Термин "йога" имеет много значений. В буддизме он означает "запрягать". Этимологически он связан с английским словом "уоке" – впрягать в ярмо. Это означает включение всего, что есть в нас, для того, чтобы обрести большую проницательность. Тантра, в которой подчёркивается этот момент, называется Йога-тантрой. Здесь имеет место сыгранность группы (групповая работа, групповая симпатия), которая даже лучше, чем таковая между друзьями. Однако существует и ещё пространство для дальнейшего развития, потому что мы всё ещё считаем другого слегка отличающимся от нас самих.
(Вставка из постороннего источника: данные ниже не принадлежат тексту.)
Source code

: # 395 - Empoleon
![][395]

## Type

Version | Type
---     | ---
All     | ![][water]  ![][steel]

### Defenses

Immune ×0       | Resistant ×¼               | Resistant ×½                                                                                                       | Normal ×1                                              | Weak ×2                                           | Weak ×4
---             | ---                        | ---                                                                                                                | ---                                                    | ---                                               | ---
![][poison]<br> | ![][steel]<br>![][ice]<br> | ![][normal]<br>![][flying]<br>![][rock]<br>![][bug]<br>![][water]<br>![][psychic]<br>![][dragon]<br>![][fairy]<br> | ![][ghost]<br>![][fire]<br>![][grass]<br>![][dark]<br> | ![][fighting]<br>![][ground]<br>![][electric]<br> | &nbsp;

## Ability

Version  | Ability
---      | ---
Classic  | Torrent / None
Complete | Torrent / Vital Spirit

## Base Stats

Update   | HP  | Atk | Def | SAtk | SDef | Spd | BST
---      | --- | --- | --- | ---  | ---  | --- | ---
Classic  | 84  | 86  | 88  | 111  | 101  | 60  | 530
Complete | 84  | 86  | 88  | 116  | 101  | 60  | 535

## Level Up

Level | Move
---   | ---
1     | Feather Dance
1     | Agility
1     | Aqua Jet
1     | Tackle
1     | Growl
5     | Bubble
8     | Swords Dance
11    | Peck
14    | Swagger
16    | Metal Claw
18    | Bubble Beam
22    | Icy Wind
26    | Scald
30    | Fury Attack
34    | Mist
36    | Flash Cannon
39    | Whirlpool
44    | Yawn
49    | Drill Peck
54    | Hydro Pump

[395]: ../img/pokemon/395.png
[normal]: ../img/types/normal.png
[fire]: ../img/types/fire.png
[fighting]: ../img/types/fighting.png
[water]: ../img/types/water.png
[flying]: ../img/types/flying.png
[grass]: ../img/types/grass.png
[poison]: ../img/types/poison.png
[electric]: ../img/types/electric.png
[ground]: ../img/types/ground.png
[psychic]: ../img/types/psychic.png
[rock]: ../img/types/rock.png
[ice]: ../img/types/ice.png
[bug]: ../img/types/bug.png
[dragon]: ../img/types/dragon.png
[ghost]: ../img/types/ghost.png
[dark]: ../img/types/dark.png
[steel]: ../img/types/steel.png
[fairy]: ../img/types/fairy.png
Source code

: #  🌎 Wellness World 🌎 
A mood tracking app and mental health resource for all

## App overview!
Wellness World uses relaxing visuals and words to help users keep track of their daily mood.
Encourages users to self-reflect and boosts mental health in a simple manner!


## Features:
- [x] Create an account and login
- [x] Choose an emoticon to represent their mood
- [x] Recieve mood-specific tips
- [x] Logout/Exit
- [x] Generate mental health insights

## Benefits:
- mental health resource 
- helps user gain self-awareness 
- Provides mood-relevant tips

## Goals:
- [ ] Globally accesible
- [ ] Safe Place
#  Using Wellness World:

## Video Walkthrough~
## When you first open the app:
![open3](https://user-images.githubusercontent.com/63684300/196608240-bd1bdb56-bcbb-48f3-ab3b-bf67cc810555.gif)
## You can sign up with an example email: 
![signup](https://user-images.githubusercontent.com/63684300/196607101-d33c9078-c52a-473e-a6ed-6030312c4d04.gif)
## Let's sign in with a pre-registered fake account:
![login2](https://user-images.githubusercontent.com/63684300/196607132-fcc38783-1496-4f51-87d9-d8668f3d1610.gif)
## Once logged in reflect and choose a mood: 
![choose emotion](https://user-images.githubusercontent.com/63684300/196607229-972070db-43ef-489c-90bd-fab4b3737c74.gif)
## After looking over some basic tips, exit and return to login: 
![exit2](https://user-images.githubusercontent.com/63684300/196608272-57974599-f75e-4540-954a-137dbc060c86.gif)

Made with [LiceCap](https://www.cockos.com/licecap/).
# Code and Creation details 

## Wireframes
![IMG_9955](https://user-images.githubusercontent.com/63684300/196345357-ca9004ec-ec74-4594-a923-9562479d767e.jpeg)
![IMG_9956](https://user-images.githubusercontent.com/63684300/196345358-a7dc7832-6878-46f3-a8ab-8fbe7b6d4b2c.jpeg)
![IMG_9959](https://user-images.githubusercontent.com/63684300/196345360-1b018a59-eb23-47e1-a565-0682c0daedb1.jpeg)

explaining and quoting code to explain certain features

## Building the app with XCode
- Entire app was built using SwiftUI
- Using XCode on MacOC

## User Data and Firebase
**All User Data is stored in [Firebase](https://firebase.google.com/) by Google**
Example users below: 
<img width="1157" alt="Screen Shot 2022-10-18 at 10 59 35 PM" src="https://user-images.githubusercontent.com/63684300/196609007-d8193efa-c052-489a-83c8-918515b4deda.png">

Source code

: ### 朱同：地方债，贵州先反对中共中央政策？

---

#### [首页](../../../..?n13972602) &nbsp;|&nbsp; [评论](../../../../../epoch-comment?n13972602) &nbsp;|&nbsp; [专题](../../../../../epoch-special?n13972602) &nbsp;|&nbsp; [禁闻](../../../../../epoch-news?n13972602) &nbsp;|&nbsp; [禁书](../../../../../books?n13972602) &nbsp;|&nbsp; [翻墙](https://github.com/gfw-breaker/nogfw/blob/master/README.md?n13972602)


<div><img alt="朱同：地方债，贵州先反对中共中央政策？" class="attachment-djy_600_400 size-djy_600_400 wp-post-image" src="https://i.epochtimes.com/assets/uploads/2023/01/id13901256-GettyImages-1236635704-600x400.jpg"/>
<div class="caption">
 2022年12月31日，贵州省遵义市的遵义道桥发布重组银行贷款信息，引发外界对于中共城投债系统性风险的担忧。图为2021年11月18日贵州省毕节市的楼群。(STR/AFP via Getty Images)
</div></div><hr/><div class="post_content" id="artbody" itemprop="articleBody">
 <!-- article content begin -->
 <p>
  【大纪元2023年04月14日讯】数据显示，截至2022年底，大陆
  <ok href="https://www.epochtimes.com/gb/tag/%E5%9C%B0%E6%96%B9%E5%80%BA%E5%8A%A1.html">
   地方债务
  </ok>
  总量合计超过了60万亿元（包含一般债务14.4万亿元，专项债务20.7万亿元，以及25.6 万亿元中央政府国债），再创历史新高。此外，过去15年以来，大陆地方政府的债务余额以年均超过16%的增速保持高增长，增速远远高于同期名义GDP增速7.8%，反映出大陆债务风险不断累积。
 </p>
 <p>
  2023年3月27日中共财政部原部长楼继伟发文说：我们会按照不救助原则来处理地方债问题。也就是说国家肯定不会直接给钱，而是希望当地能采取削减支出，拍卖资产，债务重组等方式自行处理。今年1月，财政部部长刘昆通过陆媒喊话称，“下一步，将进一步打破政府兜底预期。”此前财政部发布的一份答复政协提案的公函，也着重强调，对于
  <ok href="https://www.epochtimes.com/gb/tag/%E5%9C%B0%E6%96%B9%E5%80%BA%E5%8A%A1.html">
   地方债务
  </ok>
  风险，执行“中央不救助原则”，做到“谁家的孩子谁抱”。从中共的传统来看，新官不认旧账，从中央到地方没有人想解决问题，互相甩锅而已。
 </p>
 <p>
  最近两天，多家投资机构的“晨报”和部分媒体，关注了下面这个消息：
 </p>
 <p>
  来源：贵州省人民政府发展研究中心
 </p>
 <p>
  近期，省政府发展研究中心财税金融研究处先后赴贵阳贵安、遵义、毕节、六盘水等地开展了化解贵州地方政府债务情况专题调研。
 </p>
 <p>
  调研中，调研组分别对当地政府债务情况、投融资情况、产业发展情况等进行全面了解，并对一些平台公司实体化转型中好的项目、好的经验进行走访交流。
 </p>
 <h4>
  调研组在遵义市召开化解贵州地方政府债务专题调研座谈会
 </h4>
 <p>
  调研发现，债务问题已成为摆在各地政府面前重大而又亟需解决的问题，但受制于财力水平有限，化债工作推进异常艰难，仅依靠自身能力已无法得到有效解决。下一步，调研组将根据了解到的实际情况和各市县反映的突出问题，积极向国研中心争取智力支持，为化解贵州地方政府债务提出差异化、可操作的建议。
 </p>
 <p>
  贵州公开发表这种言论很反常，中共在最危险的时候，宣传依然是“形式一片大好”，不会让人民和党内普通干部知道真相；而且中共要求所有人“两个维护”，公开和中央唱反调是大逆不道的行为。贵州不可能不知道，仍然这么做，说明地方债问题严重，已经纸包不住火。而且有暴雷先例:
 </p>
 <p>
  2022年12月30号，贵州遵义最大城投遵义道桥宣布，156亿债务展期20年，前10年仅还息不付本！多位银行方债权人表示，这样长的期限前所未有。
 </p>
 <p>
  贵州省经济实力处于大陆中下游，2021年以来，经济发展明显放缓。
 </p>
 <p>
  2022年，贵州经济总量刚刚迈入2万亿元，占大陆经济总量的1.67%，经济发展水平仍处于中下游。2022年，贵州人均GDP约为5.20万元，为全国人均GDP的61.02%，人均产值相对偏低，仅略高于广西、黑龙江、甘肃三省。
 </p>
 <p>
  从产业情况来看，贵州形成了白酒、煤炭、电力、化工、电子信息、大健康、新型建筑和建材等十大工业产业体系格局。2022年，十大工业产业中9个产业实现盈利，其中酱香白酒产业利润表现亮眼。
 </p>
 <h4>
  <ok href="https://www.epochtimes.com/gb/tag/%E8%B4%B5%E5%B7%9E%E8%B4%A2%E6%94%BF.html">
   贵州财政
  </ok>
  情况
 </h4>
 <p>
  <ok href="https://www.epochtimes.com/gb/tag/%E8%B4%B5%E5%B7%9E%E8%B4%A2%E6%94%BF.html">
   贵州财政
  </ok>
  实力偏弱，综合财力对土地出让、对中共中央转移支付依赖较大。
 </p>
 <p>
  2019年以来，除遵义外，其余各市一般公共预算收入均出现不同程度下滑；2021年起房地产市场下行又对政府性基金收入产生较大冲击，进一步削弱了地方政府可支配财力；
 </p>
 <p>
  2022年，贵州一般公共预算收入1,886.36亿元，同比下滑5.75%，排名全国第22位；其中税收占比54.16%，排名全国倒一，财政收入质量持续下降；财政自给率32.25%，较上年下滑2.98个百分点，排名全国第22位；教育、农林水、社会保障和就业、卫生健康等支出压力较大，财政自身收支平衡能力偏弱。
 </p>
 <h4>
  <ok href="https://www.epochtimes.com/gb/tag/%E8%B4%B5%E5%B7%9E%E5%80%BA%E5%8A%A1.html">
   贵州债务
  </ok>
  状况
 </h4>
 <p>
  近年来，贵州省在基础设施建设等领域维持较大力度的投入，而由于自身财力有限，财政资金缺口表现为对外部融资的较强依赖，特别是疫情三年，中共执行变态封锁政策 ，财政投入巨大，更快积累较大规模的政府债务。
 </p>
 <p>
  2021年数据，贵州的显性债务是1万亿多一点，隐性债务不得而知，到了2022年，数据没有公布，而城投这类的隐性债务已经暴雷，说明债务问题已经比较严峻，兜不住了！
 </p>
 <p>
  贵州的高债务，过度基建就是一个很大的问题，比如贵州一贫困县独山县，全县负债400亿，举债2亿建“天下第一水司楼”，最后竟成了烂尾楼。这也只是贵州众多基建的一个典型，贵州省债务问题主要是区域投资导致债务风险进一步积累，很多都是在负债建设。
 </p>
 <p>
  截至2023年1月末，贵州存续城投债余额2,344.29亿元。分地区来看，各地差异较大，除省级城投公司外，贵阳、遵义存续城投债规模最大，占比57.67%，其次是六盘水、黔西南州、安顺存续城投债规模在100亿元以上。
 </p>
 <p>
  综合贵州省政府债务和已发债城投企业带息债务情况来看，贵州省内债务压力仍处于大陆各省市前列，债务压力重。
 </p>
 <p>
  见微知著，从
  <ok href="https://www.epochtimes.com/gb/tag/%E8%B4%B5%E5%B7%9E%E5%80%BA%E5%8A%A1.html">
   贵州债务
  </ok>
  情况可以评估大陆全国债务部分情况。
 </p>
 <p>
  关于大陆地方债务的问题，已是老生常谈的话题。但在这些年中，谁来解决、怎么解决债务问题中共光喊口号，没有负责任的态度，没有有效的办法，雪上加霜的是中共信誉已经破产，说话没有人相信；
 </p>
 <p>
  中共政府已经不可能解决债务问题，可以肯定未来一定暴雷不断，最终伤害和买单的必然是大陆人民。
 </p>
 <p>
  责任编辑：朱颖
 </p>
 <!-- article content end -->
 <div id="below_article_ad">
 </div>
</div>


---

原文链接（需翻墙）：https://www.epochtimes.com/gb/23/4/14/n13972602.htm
Эта четвёртая область есть сфера Махайога-тантры.
"Маха" обычно означает "большое", но здесь это слово используется не столько для обозначения большого как противоположности малого, сколько в значении того, что не может быть ничего большего. Оно используется в абсолютном смысле. Мяхайога-тантра имеет абсолютный смысл при обращении к ситуации отношении. Мы больше не делаем каких‑либо разграничений: мы все едины, спонтанные, свободные. Больше не возникает вопроса, является ли другой моим другом. Существует полное единство – мы сейчас как один.
Итак, существует прогресс в тантрах, начиная с уровня связи ребёнка со своими родителями до уровня полной зрелости.
Таким образом, когда мы используем термин "тантра", мы не только относим его к специальной ситуации, но и описываем процесс роста, процесс внутреннего развития, который имеет место, когда мы пытаемся понять истину Этот процесс продолжается до тех пор, пока мы не придём к соответствующей оценке жизненного опыта, к соответствующему видению. Существует диалектическая взаимосвязь между действием, способом, которым мы себя проявляем, и достигнутой нами интуицией. Чем больше мы знаем, чем больше мы узнаём о другой личности, тем более отзывчивыми к ней становимся. Мы начинаем осознавать, что ей нужно, и перестаём навязывать ей то, в чём, по нашему мнению, она нуждается. Мы становимся способными помочь личности найти её собственный путь.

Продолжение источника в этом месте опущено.